Marcelle Chagas cobriu ininterruptamente o carnaval pela Rádio Roquette Pinto 94, 1 FM, do Rio de Janeiro, de 2011 a 2017. Para a jornalista, o que a Globo fez em 2024 é um mau sinal. O de que repórteres especializados são descartáveis.

“A Globo, ao agir assim, passa o seguinte recado: ‘Não precisamos de profissionais para cobrir o carnaval’. E soma-se a isso o fato de muitos veículos de imprensa, de uma forma geral, não demonstrarem interesse em fazer um investimento em jornalistas capacitados, aqueles que fazem a diferença. Embora tenha percebido um esforço da Globo em ampliar a diversidade de contratados para a transmissão do evento, creio que existem muitas pessoas qualificadas e pertencentes a diversos grupos sociais que têm experiência para darem conta do recado. Uma coisa não exclui a outra”, alerta.

Nessa linha, Bárbara afirma compreender que as redes sociais precisam ter voz ativa. Mas salienta que os jornalistas precisam estar presentes.

Tirar um profissional que estudou e tem o conhecimento por uma pessoa que não sabe do assunto não tem como dar certo. A transmissão precisa de jornalistas. O erro gritante e o pior de todos é que o espetáculo não teve problemas, foi tudo perfeito, assim como é nas redes sociais dos influenciadores”, opina.

Rezende cita que uma cobertura de qualidade tem que ter o diferencial, aquilo que os outro veículos não noticiam.

“A falta de informação sobre o assunto tratado ou a ignorância na identificação do que é fato relevante pode levar a novidade a parecer com aves que possuem voo de galinha. Para ser falcão é preciso ver na frente. Nosso conceito está expresso no primeiro editorial de apresentação quando estreamos há quase 18 anos: “um olhar diferente” e publicar o que os outros não dão”, argumenta.

Nascimento compara a transmissão da Série Ouro pela Band com o que a Globo exibiu no Grupo Especial. Para o jornalista do Na Telinha, a Band acertou com uma fórmula básica: fazer o simples.

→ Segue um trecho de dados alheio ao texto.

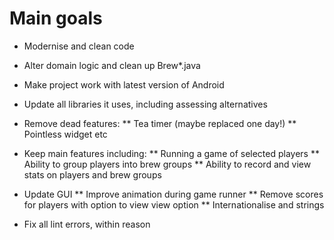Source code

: Main goals
==========

* Modernise and clean code
* Alter domain logic and clean up Brew*.java 
* Make project work with latest version of Android
* Update all libraries it uses, including assessing alternatives

* Remove dead features:
** Tea timer (maybe replaced one day!)
** Pointless widget etc

* Keep main features including:
** Running a game of selected players
** Ability to group players into brew groups
** Ability to record and view stats on players and brew groups

* Update GUI
** Improve animation during game runner
** Remove scores for players with option to view view option
** Internationalise and strings

* Fix all lint errors, within reason

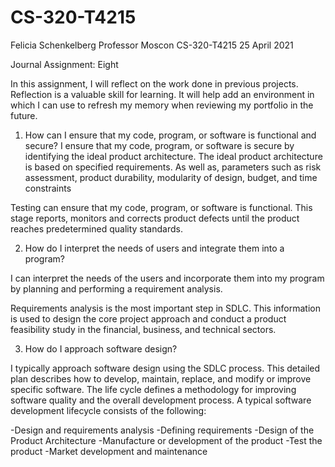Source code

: # CS-320-T4215

Felicia Schenkelberg
Professor Moscon
CS-320-T4215
25 April 2021

Journal Assignment: Eight

In this assignment, I will reflect on the work done in previous projects. Reflection is a valuable skill for learning. It will help add an environment in which I can use to refresh my memory when reviewing my portfolio in the future.

1. How can I ensure that my code, program, or software is functional and secure?
I ensure that my code, program, or software is secure by identifying the ideal product architecture. The ideal product architecture is based on specified requirements. As well as, parameters such as risk assessment, product durability, modularity of design, budget, and time constraints 

Testing can ensure that my code, program, or software is functional. This stage reports, monitors and corrects product defects until the product reaches predetermined quality standards.

2. How do I interpret the needs of users and integrate them into a program?

I can interpret the needs of the users and incorporate them into my program by planning and performing a requirement analysis. 

Requirements analysis is the most important step in SDLC. This information is used to design the core project approach and conduct a product feasibility study in the financial, business, and technical sectors. 

3. How do I approach software design?

I typically approach software design using the SDLC process. This detailed plan describes how to develop, maintain, replace, and modify or improve specific software. The life cycle defines a methodology for improving software quality and the overall development process. A typical software development lifecycle consists of the following:

-Design and requirements analysis
-Defining requirements
-Design of the Product Architecture
-Manufacture or development of the product
-Test the product
-Market development and maintenance
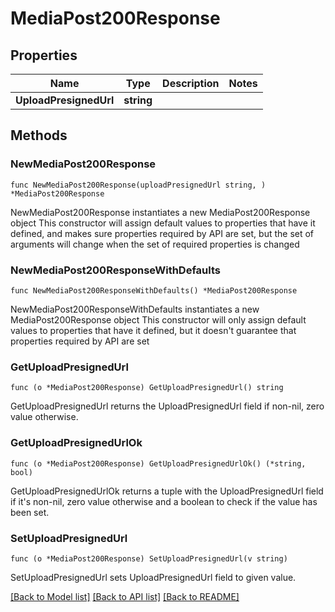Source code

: # MediaPost200Response

## Properties

Name | Type | Description | Notes
------------ | ------------- | ------------- | -------------
**UploadPresignedUrl** | **string** |  | 

## Methods

### NewMediaPost200Response

`func NewMediaPost200Response(uploadPresignedUrl string, ) *MediaPost200Response`

NewMediaPost200Response instantiates a new MediaPost200Response object
This constructor will assign default values to properties that have it defined,
and makes sure properties required by API are set, but the set of arguments
will change when the set of required properties is changed

### NewMediaPost200ResponseWithDefaults

`func NewMediaPost200ResponseWithDefaults() *MediaPost200Response`

NewMediaPost200ResponseWithDefaults instantiates a new MediaPost200Response object
This constructor will only assign default values to properties that have it defined,
but it doesn't guarantee that properties required by API are set

### GetUploadPresignedUrl

`func (o *MediaPost200Response) GetUploadPresignedUrl() string`

GetUploadPresignedUrl returns the UploadPresignedUrl field if non-nil, zero value otherwise.

### GetUploadPresignedUrlOk

`func (o *MediaPost200Response) GetUploadPresignedUrlOk() (*string, bool)`

GetUploadPresignedUrlOk returns a tuple with the UploadPresignedUrl field if it's non-nil, zero value otherwise
and a boolean to check if the value has been set.

### SetUploadPresignedUrl

`func (o *MediaPost200Response) SetUploadPresignedUrl(v string)`

SetUploadPresignedUrl sets UploadPresignedUrl field to given value.



[[Back to Model list]](../README.md#documentation-for-models) [[Back to API list]](../README.md#documentation-for-api-endpoints) [[Back to README]](../README.md)


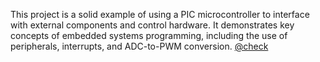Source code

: This project is a solid example of using a PIC microcontroller to interface with external components and control hardware. 
It demonstrates key concepts of embedded systems programming, including the use of peripherals, interrupts, and ADC-to-PWM conversion.
[@check](https://github.com/user-attachments/assets/b70052d0-bfd6-4cb9-845d-cebf60420424)
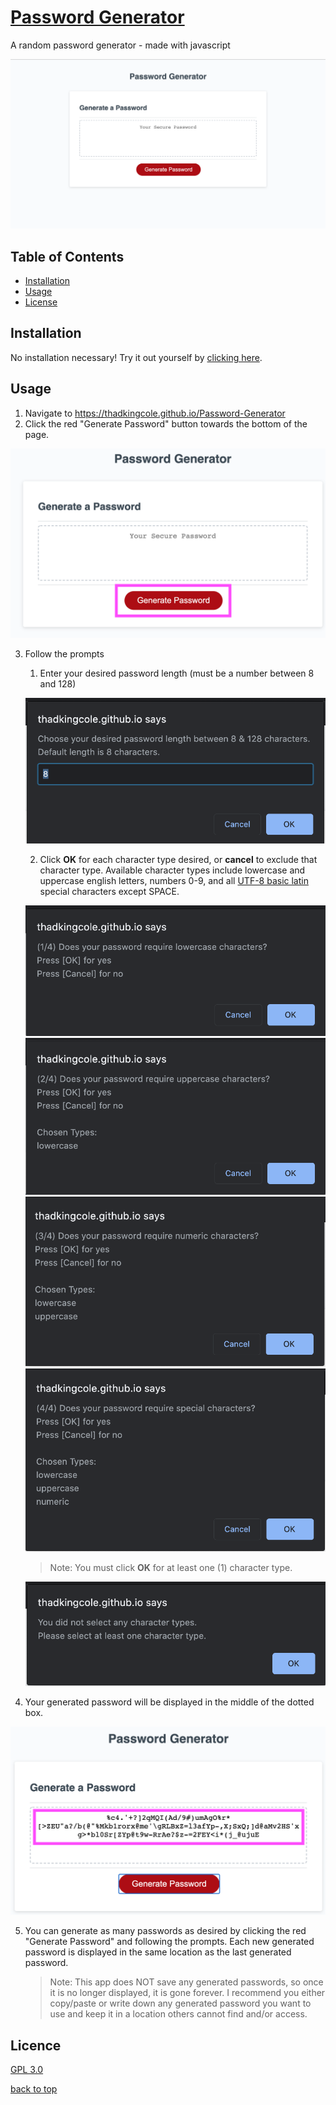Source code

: # [Password Generator](https://thadkingcole.github.io/Password-Generator)
A random password generator - made with javascript

[![screenshot](./Assets/Screenshots/01_mainPage.png)](https://thadkingcole.github.io/Password-Generator/)

## Table of Contents

* [Installation](#Installation)
* [Usage](#Usage)
* [License](#License)

## Installation

No installation necessary! Try it out yourself by [clicking here](https://thadkingcole.github.io/Password-Generator/).

## Usage

1. Navigate to <https://thadkingcole.github.io/Password-Generator>
2. Click the red "Generate Password" button towards the bottom of the page.

![Generate Password Button](./Assets/Screenshots/02_generatePasswordBtn.png)

3. Follow the prompts
    1. Enter your desired password length (must be a number between 8 and 128)

    ![Password Length Prompt](./Assets/Screenshots/03_passwordLengthPrompt.png)

    2. Click **OK** for each character type desired, or **cancel** to exclude that character type. Available character types include lowercase and uppercase english letters, numbers 0-9, and all [UTF-8 basic latin](https://www.w3schools.com/charsets/ref_utf_basic_latin.asp) special characters except SPACE.

    ![lowercase prompt](./Assets/Screenshots/04_lowercase.png)
    ![uppercase prompt](./Assets/Screenshots/05_uppercase.png)
    ![numeric prompt](./Assets/Screenshots/06_numeric.png)
    ![special prompt](./Assets/Screenshots/07_special.png)

    >Note: You must click **OK** for at least one (1) character type.

    ![pick at least one character type](./Assets/Screenshots/08_pick1.png)

4. Your generated password will be displayed in the middle of the dotted box.

![generated password](./Assets/Screenshots/09_passwordDisplay.png)

5. You can generate as many passwords as desired by clicking the red "Generate Password" and following the prompts. Each new generated password is displayed in the same location as the last generated password.

    >Note: This app does NOT save any generated passwords, so once it is no longer displayed, it is gone forever. I recommend you either copy/paste or write down any generated password you want to use and keep it in a location others cannot find and/or access.

## Licence

[GPL 3.0](LICENSE)

[back to top](#Password-Generator)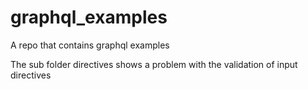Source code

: # graphql_examples

A repo that contains graphql examples

The sub folder directives shows a problem with the validation of input directives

“O Carnaval de 2024 marcou a pior transmissão da Globo em 40 anos de Sapucaí. A grande diferença entre a Band e a Globo foi que a emissora carioca tentou inovar na cobertura. No entanto, ao tratar os desfiles apenas como entretenimento, esqueceu-se de que também se trata de uma competição acirrada. O telespectador anseia por entender por que sua escola não é cotada para vencer os desfiles. Enquanto isso, a Band seguiu a tradição, oferecendo uma cobertura sólida e bem temperada, como um bom arroz com feijão”, afirma.

Repercussão nas redes sociais

Nas redes sociais, diversos profissionais se manifestaram sobre a transmissão. A jornalista Lia Rangel trabalhou por anos como assessora de imprensa de escolas como Unidos da Tijuca, Renascer de Jacarepaguá e Acadêmicos do Cubango, por exemplo.

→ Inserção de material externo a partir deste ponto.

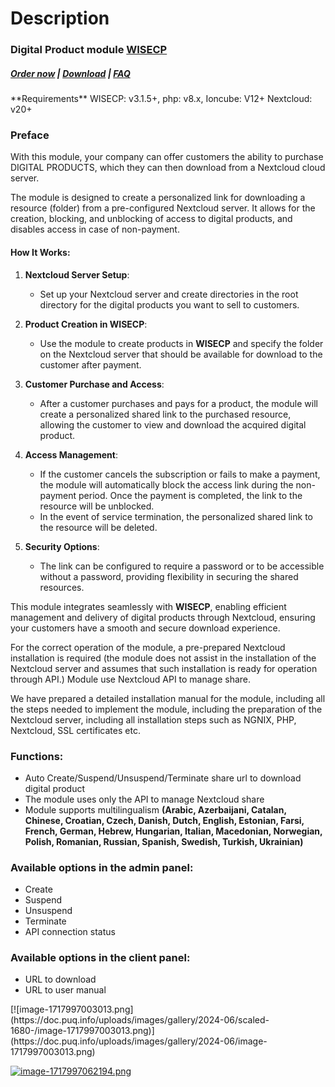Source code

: # Description

### Digital Product module **[WISECP](https://puqcloud.com/link.php?id=78)** 

##### [Order now](https://puqcloud.com/index.php?rp=/store/wisecp-module-digital-product) | [Download](https://download.puqcloud.com/WISECP/Product/PUQ_WISECP-Digital-Product/) | [FAQ](https://faq.puqcloud.com/)

#####  

<p class="callout info">**Requirements**  
WISECP: v3.1.5+, php: v8.x, Ioncube: V12+  
Nextcloud: v20+</p>

### Preface

With this module, your company can offer customers the ability to purchase DIGITAL PRODUCTS, which they can then download from a Nextcloud cloud server.

The module is designed to create a personalized link for downloading a resource (folder) from a pre-configured Nextcloud server. It allows for the creation, blocking, and unblocking of access to digital products, and disables access in case of non-payment.

#### How It Works:

1. **Nextcloud Server Setup**:
    
    
    - Set up your Nextcloud server and create directories in the root directory for the digital products you want to sell to customers.
2. **Product Creation in WISECP**:
    
    
    - Use the module to create products in **WISECP** and specify the folder on the Nextcloud server that should be available for download to the customer after payment.
3. **Customer Purchase and Access**:
    
    
    - After a customer purchases and pays for a product, the module will create a personalized shared link to the purchased resource, allowing the customer to view and download the acquired digital product.
4. **Access Management**:
    
    
    - If the customer cancels the subscription or fails to make a payment, the module will automatically block the access link during the non-payment period. Once the payment is completed, the link to the resource will be unblocked.
    - In the event of service termination, the personalized shared link to the resource will be deleted.
5. **Security Options**:
    
    
    - The link can be configured to require a password or to be accessible without a password, providing flexibility in securing the shared resources.

This module integrates seamlessly with **WISECP**, enabling efficient management and delivery of digital products through Nextcloud, ensuring your customers have a smooth and secure download experience.

<p class="callout info">For the correct operation of the module, a pre-prepared Nextcloud installation is required (the module does not assist in the installation of the Nextcloud server and assumes that such installation is ready for operation through API.) Module use Nextcloud API to manage share.</p>

<p class="callout info">We have prepared a detailed installation manual for the module, including all the steps needed to implement the module, including the preparation of the Nextcloud server, including all installation steps such as NGNIX, PHP, Nextcloud, SSL certificates etc.</p>

### Functions:

- Auto Create/Suspend/Unsuspend/Terminate share url to download digital product
- The module uses only the API to manage Nextcloud share
- Module supports multilingualism **(Arabic, Azerbaijani, Catalan, Chinese, Croatian, Czech, Danish, Dutch, English, Estonian, Farsi, French, German, Hebrew, Hungarian, Italian, Macedonian, Norwegian, Polish, Romanian, Russian, Spanish, Swedish, Turkish, Ukrainian)**

### Available options in the admin panel:

- Create
- Suspend
- Unsuspend
- Terminate
- API connection status

### Available options in the client panel:

- URL to download
- URL to user manual


<div id="bkmrk-"></div>[![image-1717997003013.png](https://doc.puq.info/uploads/images/gallery/2024-06/scaled-1680-/image-1717997003013.png)](https://doc.puq.info/uploads/images/gallery/2024-06/image-1717997003013.png)

[![image-1717997062194.png](https://doc.puq.info/uploads/images/gallery/2024-06/scaled-1680-/image-1717997062194.png)](https://doc.puq.info/uploads/images/gallery/2024-06/image-1717997062194.png)

<div id="bkmrk--2"><div></div></div>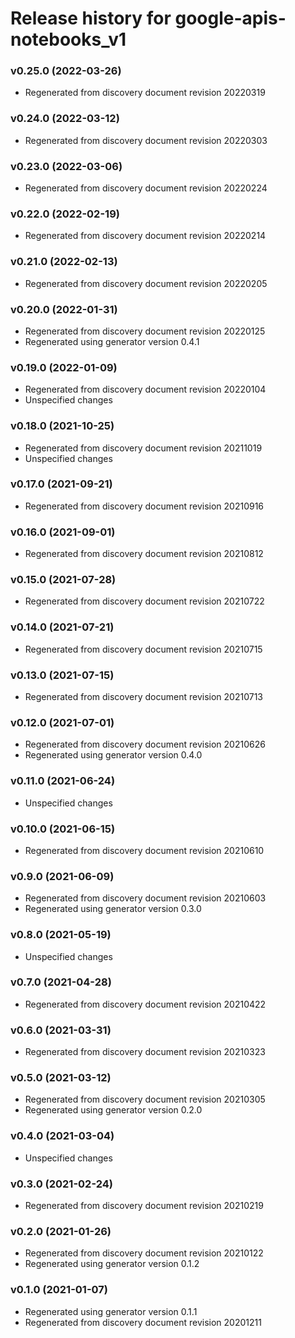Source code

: # Release history for google-apis-notebooks_v1

### v0.25.0 (2022-03-26)

* Regenerated from discovery document revision 20220319

### v0.24.0 (2022-03-12)

* Regenerated from discovery document revision 20220303

### v0.23.0 (2022-03-06)

* Regenerated from discovery document revision 20220224

### v0.22.0 (2022-02-19)

* Regenerated from discovery document revision 20220214

### v0.21.0 (2022-02-13)

* Regenerated from discovery document revision 20220205

### v0.20.0 (2022-01-31)

* Regenerated from discovery document revision 20220125
* Regenerated using generator version 0.4.1

### v0.19.0 (2022-01-09)

* Regenerated from discovery document revision 20220104
* Unspecified changes

### v0.18.0 (2021-10-25)

* Regenerated from discovery document revision 20211019
* Unspecified changes

### v0.17.0 (2021-09-21)

* Regenerated from discovery document revision 20210916

### v0.16.0 (2021-09-01)

* Regenerated from discovery document revision 20210812

### v0.15.0 (2021-07-28)

* Regenerated from discovery document revision 20210722

### v0.14.0 (2021-07-21)

* Regenerated from discovery document revision 20210715

### v0.13.0 (2021-07-15)

* Regenerated from discovery document revision 20210713

### v0.12.0 (2021-07-01)

* Regenerated from discovery document revision 20210626
* Regenerated using generator version 0.4.0

### v0.11.0 (2021-06-24)

* Unspecified changes

### v0.10.0 (2021-06-15)

* Regenerated from discovery document revision 20210610

### v0.9.0 (2021-06-09)

* Regenerated from discovery document revision 20210603
* Regenerated using generator version 0.3.0

### v0.8.0 (2021-05-19)

* Unspecified changes

### v0.7.0 (2021-04-28)

* Regenerated from discovery document revision 20210422

### v0.6.0 (2021-03-31)

* Regenerated from discovery document revision 20210323

### v0.5.0 (2021-03-12)

* Regenerated from discovery document revision 20210305
* Regenerated using generator version 0.2.0

### v0.4.0 (2021-03-04)

* Unspecified changes

### v0.3.0 (2021-02-24)

* Regenerated from discovery document revision 20210219

### v0.2.0 (2021-01-26)

* Regenerated from discovery document revision 20210122
* Regenerated using generator version 0.1.2

### v0.1.0 (2021-01-07)

* Regenerated using generator version 0.1.1
* Regenerated from discovery document revision 20201211

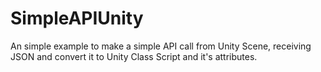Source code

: # SimpleAPIUnity
An simple example to make a simple API call from Unity Scene, receiving JSON and convert it to Unity Class Script and it's attributes.
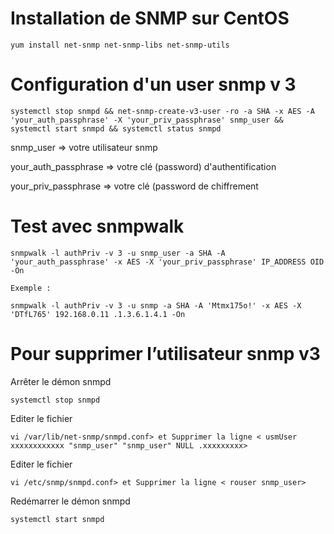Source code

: # Installation de SNMP sur CentOS

    yum install net-snmp net-snmp-libs net-snmp-utils

# Configuration d'un user snmp v 3

    systemctl stop snmpd && net-snmp-create-v3-user -ro -a SHA -x AES -A 'your_auth_passphrase' -X 'your_priv_passphrase' snmp_user && systemctl start snmpd && systemctl status snmpd

snmp_user => votre utilisateur snmp

your_auth_passphrase => votre clé (password) d'authentification

your_priv_passphrase => votre clé (password de chiffrement

# Test avec snmpwalk

    snmpwalk -l authPriv -v 3 -u snmp_user -a SHA -A 'your_auth_passphrase' -x AES -X 'your_priv_passphrase' IP_ADDRESS OID -On
    
    Exemple :
    
    snmpwalk -l authPriv -v 3 -u snmp -a SHA -A 'Mtmx175o!' -x AES -X 'DTfL765' 192.168.0.11 .1.3.6.1.4.1 -On

# Pour supprimer l’utilisateur snmp v3  

Arrêter le démon snmpd 

    systemctl stop snmpd
    
Editer le fichier 

    vi /var/lib/net-snmp/snmpd.conf> et Supprimer la ligne < usmUser xxxxxxxxxxxx "snmp_user" "snmp_user" NULL .xxxxxxxxx> 
    
Editer le fichier 

    vi /etc/snmp/snmpd.conf> et Supprimer la ligne < rouser snmp_user>
    
Redémarrer le démon snmpd 

    systemctl start snmpd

Trabalhando no momento como diretora de marketing de uma construtech, na cidade de São Paulo, Lia publicou em seu perfil no Facebook o que achou da transmissão.

Foto: Repdução/Facebook.

Quem também não economizou nas críticas foi a repórter Cristina Serra, que trabalhou na Rede Globo por 26 anos.

Foto: Reprodução/Facebook

Atual apresentadora do RJ2, da Rede Globo, Ana Luíza Guimarães postou no Instagram estar com “saudades” de trabalhar no carnaval. Curiosamente, a publicação acontece um dia após internautas criticarem a emissora.

Foto: Reprodução/Instagram

Embora não tenha comentado sobre a decisão da emissora em tirar os repórteres da cobertura, a publicação da jornalista conta com manifestações duras de internautas.

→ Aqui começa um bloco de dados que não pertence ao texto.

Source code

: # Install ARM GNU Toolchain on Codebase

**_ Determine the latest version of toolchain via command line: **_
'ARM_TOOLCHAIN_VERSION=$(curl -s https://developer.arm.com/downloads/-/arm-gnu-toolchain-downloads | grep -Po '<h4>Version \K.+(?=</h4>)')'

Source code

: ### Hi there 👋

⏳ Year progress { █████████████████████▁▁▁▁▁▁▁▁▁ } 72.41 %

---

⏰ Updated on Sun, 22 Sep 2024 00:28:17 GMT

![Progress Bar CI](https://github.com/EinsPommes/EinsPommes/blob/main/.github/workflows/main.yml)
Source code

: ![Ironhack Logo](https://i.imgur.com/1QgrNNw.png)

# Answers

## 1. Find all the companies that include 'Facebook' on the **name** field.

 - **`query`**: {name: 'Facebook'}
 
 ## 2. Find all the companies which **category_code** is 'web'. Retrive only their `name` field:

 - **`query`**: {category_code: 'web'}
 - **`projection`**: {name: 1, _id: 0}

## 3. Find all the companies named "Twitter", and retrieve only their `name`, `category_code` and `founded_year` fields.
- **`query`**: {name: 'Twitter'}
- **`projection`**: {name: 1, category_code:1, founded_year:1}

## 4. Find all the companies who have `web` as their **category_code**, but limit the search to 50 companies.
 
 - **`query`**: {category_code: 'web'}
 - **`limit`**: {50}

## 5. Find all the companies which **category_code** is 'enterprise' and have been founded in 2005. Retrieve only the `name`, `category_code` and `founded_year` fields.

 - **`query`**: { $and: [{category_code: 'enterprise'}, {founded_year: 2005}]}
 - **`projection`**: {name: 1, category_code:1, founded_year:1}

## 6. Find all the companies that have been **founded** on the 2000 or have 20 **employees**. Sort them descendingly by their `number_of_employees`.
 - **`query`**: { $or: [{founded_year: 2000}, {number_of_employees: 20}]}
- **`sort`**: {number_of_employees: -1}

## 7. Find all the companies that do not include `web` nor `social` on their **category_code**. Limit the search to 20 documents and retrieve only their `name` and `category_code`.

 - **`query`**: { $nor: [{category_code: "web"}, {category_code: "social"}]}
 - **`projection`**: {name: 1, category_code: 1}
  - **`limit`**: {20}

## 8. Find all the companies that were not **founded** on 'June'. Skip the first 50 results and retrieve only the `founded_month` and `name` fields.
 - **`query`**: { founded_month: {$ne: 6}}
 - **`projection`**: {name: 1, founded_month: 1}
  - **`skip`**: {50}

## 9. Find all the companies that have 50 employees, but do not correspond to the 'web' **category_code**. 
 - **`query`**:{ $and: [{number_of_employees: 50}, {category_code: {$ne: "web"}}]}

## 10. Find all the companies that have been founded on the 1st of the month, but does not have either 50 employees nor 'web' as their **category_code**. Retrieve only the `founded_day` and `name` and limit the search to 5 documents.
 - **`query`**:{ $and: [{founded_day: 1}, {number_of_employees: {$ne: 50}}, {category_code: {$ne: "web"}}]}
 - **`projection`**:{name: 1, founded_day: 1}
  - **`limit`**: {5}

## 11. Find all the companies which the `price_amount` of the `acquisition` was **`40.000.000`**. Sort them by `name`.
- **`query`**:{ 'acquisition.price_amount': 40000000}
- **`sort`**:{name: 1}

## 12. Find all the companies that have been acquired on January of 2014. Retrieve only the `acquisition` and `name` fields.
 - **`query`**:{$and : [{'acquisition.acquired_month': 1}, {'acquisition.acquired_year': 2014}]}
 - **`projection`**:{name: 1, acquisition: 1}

Foto: Reprodução/Instagram

Foto: Reprodução/Instagram

Arrogância 

Em entrevista à Veja, o diretor da transmissão, José Bonifácio de Oliveira, o Boninho, afirmou não se importar com as críticas.

“Eu sou o diretor, estou amando tudo. Não estou nem aí para as críticas”, respondeu.

Mas, de acordo com o repórter da Rádio Tupi, Fred Soares, a situação não é de tranquilidade nos corredores da Globo.

Diante de tanta repercussão, como o canal vai agir em 2024? Sandro Nascimento acredita que a Vênus Platinada terá outra postura.

“A Rede Globo sempre foi referência de qualidade na TV. No entanto, o que se viu neste Carnaval foi um flerte com a tentativa de desconstruir essa imagem no mercado. Acredito que a emissora deverá rever suas estratégias. Afinal, nenhuma marca deseja ser associada a um produto de qualidade duvidosa, como foi exibido em 2024”, opinou.